Below are some entries. Copy each line that holds the string "https".

══════════

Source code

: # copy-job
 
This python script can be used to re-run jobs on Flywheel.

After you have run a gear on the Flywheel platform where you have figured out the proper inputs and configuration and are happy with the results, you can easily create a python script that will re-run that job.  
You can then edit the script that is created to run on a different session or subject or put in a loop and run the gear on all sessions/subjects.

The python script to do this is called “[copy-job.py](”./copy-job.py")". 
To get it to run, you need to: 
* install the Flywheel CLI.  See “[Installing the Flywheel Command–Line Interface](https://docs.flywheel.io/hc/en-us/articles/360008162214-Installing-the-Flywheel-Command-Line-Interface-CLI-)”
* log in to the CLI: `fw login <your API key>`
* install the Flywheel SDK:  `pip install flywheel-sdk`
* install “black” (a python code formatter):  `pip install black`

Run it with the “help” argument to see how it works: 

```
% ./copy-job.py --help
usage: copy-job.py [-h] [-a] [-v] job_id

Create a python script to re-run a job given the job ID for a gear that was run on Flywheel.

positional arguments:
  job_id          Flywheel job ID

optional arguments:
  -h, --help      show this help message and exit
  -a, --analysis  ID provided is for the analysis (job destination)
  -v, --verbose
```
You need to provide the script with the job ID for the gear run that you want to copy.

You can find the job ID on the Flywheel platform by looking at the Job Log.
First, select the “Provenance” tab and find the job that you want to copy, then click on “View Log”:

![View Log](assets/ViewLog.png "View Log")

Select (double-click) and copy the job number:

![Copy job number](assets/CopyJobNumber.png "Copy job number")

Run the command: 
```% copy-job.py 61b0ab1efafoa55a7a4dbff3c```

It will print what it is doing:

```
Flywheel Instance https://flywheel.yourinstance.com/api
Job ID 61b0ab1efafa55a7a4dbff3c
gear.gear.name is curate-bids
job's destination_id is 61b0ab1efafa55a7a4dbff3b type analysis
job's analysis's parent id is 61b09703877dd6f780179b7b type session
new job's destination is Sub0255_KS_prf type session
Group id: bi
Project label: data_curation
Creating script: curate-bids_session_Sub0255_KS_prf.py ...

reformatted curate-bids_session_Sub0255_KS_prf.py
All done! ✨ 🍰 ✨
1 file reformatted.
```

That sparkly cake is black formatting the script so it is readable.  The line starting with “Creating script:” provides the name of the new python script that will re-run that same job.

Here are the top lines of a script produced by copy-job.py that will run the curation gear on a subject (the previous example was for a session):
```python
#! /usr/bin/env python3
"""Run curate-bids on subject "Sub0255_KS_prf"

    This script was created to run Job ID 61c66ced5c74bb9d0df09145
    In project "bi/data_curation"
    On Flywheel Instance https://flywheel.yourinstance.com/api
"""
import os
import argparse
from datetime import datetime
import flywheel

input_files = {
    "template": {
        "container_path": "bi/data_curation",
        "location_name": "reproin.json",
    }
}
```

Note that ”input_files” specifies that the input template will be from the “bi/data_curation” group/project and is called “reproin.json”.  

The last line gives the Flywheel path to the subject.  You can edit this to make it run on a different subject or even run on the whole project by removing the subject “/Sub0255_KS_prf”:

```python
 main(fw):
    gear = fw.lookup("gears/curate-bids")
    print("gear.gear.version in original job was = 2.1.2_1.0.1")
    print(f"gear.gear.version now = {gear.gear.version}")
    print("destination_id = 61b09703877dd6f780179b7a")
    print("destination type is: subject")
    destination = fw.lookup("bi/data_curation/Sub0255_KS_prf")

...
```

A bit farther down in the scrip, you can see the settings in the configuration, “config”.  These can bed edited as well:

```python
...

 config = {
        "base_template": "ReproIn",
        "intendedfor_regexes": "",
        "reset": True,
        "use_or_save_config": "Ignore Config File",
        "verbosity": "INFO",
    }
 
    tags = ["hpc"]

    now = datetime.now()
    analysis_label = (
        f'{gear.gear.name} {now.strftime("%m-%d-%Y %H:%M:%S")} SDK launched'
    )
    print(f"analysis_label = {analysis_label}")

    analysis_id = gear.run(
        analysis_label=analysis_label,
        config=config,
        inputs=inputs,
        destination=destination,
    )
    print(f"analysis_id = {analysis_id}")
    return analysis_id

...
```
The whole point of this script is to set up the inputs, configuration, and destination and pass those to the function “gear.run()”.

══════════

◆ **Answer**
* install the Flywheel CLI.  See “[Installing the Flywheel Command–Line Interface](https://docs.flywheel.io/hc/en-us/articles/360008162214-Installing-the-Flywheel-Command-Line-Interface-CLI-)”
Flywheel Instance https://flywheel.yourinstance.com/api
    On Flywheel Instance https://flywheel.yourinstance.com/api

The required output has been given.